Flunixin meglumine is a relatively potent non-narcotic, non-steroidal analgesic with anti-inflammatory, anti-endotoxic and anti-pyretic properties.

In the horse, Flunixin Injection is indicated for the alleviation of inflammation and pain associated with musculo-skeletal disorders and for the alleviation of visceral pain associated wit colic. In cattle, Flunixin Injection is indicated for the control of acute inflammation associated with respiratory disease. Flunixin Injection has also been shown to have some benefit in the treatment of acute pulmonary emphysema (fog fever). It may also be used as adjunctive therapy in the treatment of acute mastitis.
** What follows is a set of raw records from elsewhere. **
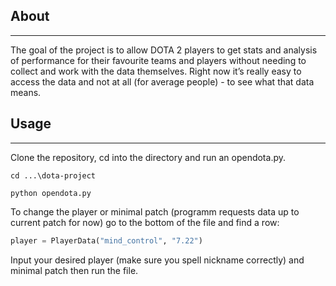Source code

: ## About
____
The goal of the project is to allow DOTA 2 players to get stats and analysis of performance for their favourite teams and players without needing to collect and work with the data themselves. Right now it’s really easy to access the data and not at all (for average people) - to see what that data means.

## Usage
____
Clone the repository, cd into the directory and run an opendota.py.

`cd ...\dota-project`

`python opendota.py`

To change the player or minimal patch (programm requests data up to current patch for now) go to the bottom of the file and find a row:
```python
player = PlayerData("mind_control", "7.22")
```
Input your desired player (make sure you spell nickname correctly) and minimal patch then run the file.
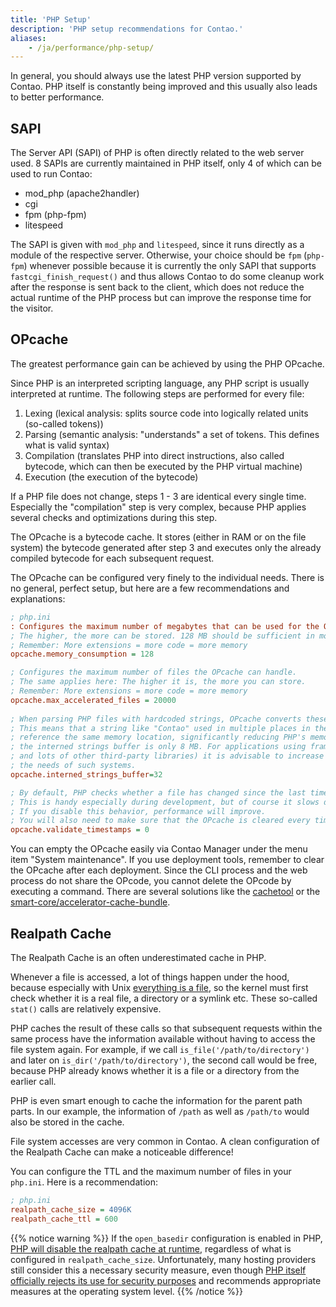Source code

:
```yaml
---
title: 'PHP Setup'
description: 'PHP setup recommendations for Contao.'
aliases:
    - /ja/performance/php-setup/
---
```


In general, you should always use the latest PHP version supported by Contao. PHP itself is constantly being improved
and this usually also leads to better performance.

## SAPI

The Server API (SAPI) of PHP is often directly related to the web server used. 8 SAPIs are currently maintained in
PHP itself, only 4 of which can be used to run Contao:

- mod\_php (apache2handler)
- cgi
- fpm (php-fpm)
- litespeed

The SAPI is given with `mod_php` and `litespeed`, since it runs directly as a module of the respective server.
Otherwise, your choice should be `fpm` (`php-fpm`) whenever possible because it is currently the only SAPI
that supports `fastcgi_finish_request()` and thus allows Contao to do some cleanup work after the response is sent back
to the client, which does not reduce the actual runtime of the PHP process but can improve the response time for the visitor.

## OPcache

The greatest performance gain can be achieved by using the PHP OPcache.

Since PHP is an interpreted scripting language, any PHP script is usually interpreted at runtime. The following steps
are performed for every file:

1. Lexing (lexical analysis: splits source code into logically related units (so-called tokens))
2. Parsing (semantic analysis: "understands" a set of tokens. This defines what is valid syntax)
3. Compilation (translates PHP into direct instructions, also called bytecode, which can then be executed by the PHP virtual machine)
4. Execution (the execution of the bytecode)

If a PHP file does not change, steps 1 - 3 are identical every single time. Especially the "compilation" step is very
complex, because PHP applies several checks and optimizations during this step.

The OPcache is a bytecode cache. It stores (either in RAM or on the file system) the bytecode generated after step 3
and executes only the already compiled bytecode for each subsequent request.

The OPcache can be configured very finely to the individual needs. There is no general, perfect setup, but here are a
few recommendations and explanations:

```ini
; php.ini
: Configures the maximum number of megabytes that can be used for the OPcache.
; The higher, the more can be stored. 128 MB should be sufficient in most cases.
; Remember: More extensions = more code = more memory
opcache.memory_consumption = 128

; Configures the maximum number of files the OPcache can handle.
; The same applies here: The higher it is, the more you can store.
; Remember: More extensions = more code = more memory
opcache.max_accelerated_files = 20000
  
; When parsing PHP files with hardcoded strings, OPcache converts these strings into "interned strings" in memory. 
; This means that a string like "Contao" used in multiple places in the code and across different requests, will all 
; reference the same memory location, significantly reducing PHP's memory overhead. However, the default size of 
; the interned strings buffer is only 8 MB. For applications using frameworks (like Contao which is relying on Symfony
; and lots of other third-party libraries) it is advisable to increase this size to 32 MB or 64 MB to better accommodate
; the needs of such systems.
opcache.interned_strings_buffer=32

; By default, PHP checks whether a file has changed since the last time it was called every time it is executed.
; This is handy especially during development, but of course it slows down the process.
; If you disable this behavior, performance will improve.
; You will also need to make sure that the OPcache is cleared every time you make a change.
opcache.validate_timestamps = 0
```

You can empty the OPcache easily via Contao Manager under the menu item "System maintenance". If you use deployment tools,
remember to clear the OPcache after each deployment. Since the CLI process and the web process do not share the OPcode,
you cannot delete the OPcode by executing a command. There are several solutions like the [cachetool](https://github.com/gordalina/cachetool)
or the [smart-core/accelerator-cache-bundle](https://github.com/Smart-Core/AcceleratorCacheBundle).

## Realpath Cache

The Realpath Cache is an often underestimated cache in PHP.

Whenever a file is accessed, a lot of things happen under the hood, because especially with Unix
[everything is a file](https://de.wikipedia.org/wiki/Everything_is_a_file), so the kernel must first check whether it
is a real file, a directory or a symlink etc. These so-called `stat()` calls are relatively expensive.

PHP caches the result of these calls so that subsequent requests within the same process have the information available
without having to access the file system again. For example, if we call `is_file('/path/to/directory')` and later on
`is_dir('/path/to/directory')`, the second call would be free, because PHP already knows whether it is a file or a
directory from the earlier call.

PHP is even smart enough to cache the information for the parent path parts. In our example, the information of `/path`
as well as `/path/to` would also be stored in the cache.

File system accesses are very common in Contao. A clean configuration of the Realpath Cache can make a
noticeable difference!

You can configure the TTL and the maximum number of files in your `php.ini`. Here is a recommendation:

```ini
; php.ini
realpath_cache_size = 4096K
realpath_cache_ttl = 600
```

{{% notice warning %}}
If the `open_basedir` configuration is enabled in PHP, [PHP will disable the realpath cache at runtime](https://github.com/php/php-src/blob/4b77a158ef2850582aeb4834c588aba49942776c/main/main.c#L1765),
regardless of what is configured in `realpath_cache_size`. Unfortunately, many hosting providers still consider this a
necessary security measure, even though [PHP itself officially rejects its use for security purposes](https://www.php.net/security-note.php)
and recommends appropriate measures at the operating system level.
{{% /notice %}}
Horses- For use in equine colic, the recommended dose rate is 1.1mg flunixin/kg bodyweight equivalent to 1ml per 45kg bodyweight by intravenous injection. Treatment may be repeated once or twice if colic recurs. For use in musculo-skeletal disorders, the recommended dose rate is 1.1mg flunixin/kg bodyweight, equivalent to 1ml per 45kg bodyweight, injected intravenously once daily for up to 5 days according to clinical response. For the treatment of endotoxaemia or septic shock associated with gastric torsion and other conditions in which the gastrointestinal tract is comprised: 0.25mg/kg (1ml per 200kg) every 6-8 hours.

Cattle- The recommended dose rate is 2.2mg flunixin / kg bodyweight equivalent to 2ml per 45kg bodyweight injected intravenously and repeated as necessary at 24 hour intervals for up to 5 consecutive days.

• ·    Do not exceed the recommended dose or the duration of treatment.

• ·    Do not administer to pregnant mares.

• ·    Monitor drug compatibility closely where adjunctive therapy is required.

• ·    Avoid intra-arterial injection.

• ·    It is preferable that NSAIDs, which inhibit prostaglandin synthesis, are not administered to animals undergoing general anaesthesia until fully recovered.

• ·    Horses intended for racing and competition should be treated according to local requirements and appropriate precautions must be taken to ensure compliance with the competition regulations. In case of doubt it is advisable to test the urine.

• ·    The cause of the underlying inflammatory condition or colic should be determined and   treated with apropriate concomitant therapy.

• ·    Use is contra-indicated in animals suffering from cardiac, hepatic or renal disease, where there is the possibility of gastro9intestinal ulceration or bleeding, where there is evidence of a blood dyscrasia or hypersensitivity to the product.

•   ·  Do not administer other non-steroidal anti-inflammatory drugs (NSAIDs) concurrently or  

•      within 24 hours of each other. Some NSAIDs may be highly bound to plasma proteins and 

•      compete with other highly bound drugs which can leas to toxic effects.

• ·    Use in any animal less than 6 weeks of age or in aged animals may involve an additional risk. If such use can not be avoided animals may require may require a reduced dosage and careful clinical management.

• ·    Avoid use in any dehydrated, hypovolaemic or hypotensive animal, except in the case of endotoxaemia or septic shock, as there is a potential risk of increased renal toxicity.

• ·    Concurrent administration of potentially nephrotoxic drugs should be avoided.

Animals must not be slaughtered for human consumption during treatment.

Cattle may be slaughtered for human consumption only after14 days form the last treatment. Horses may be slaughtered for human consumption only after 28 days from the last treatment.

Milk for human consumption must not be taken during treatment. Milk for human consumption may only be taken form treated cows after2 days from the last treatment.